EXERCISE -
Report each line of the records below that uses the word "rdbms".

Segment Open

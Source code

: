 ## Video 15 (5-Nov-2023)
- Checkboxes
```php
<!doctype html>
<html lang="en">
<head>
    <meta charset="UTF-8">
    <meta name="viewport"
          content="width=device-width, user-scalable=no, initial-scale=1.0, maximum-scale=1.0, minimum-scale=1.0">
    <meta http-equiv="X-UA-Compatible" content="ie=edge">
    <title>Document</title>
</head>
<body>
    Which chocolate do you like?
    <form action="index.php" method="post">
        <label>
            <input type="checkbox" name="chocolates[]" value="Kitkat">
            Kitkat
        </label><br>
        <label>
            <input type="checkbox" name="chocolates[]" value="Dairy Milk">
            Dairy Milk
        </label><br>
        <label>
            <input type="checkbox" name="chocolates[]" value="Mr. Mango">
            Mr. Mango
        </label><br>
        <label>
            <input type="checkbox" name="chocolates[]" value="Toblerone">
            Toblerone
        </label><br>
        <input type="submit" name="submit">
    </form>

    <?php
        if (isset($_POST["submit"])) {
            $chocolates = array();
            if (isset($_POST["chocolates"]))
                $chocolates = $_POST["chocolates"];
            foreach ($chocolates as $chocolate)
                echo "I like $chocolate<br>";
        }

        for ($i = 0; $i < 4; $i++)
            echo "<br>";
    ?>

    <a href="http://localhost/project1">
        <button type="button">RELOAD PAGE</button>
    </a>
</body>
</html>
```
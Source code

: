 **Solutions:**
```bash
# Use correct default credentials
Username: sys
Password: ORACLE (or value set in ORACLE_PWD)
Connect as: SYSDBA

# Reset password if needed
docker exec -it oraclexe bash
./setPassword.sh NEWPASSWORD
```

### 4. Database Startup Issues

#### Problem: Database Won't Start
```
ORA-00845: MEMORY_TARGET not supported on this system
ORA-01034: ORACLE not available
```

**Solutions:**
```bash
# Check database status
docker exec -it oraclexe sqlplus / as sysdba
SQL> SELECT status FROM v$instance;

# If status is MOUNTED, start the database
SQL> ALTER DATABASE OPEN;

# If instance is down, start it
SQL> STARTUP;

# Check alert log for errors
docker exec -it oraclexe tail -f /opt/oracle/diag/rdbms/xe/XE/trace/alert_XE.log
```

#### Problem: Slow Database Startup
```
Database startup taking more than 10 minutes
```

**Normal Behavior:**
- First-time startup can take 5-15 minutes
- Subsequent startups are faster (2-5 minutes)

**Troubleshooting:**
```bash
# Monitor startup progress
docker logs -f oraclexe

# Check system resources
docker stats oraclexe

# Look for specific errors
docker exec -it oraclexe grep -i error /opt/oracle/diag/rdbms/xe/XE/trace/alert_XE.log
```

Segment Closed

OUTPUT FOR THIS EXERCISE -
docker exec -it oraclexe tail -f /opt/oracle/diag/rdbms/xe/XE/trace/alert_XE.log
docker exec -it oraclexe grep -i error /opt/oracle/diag/rdbms/xe/XE/trace/alert_XE.log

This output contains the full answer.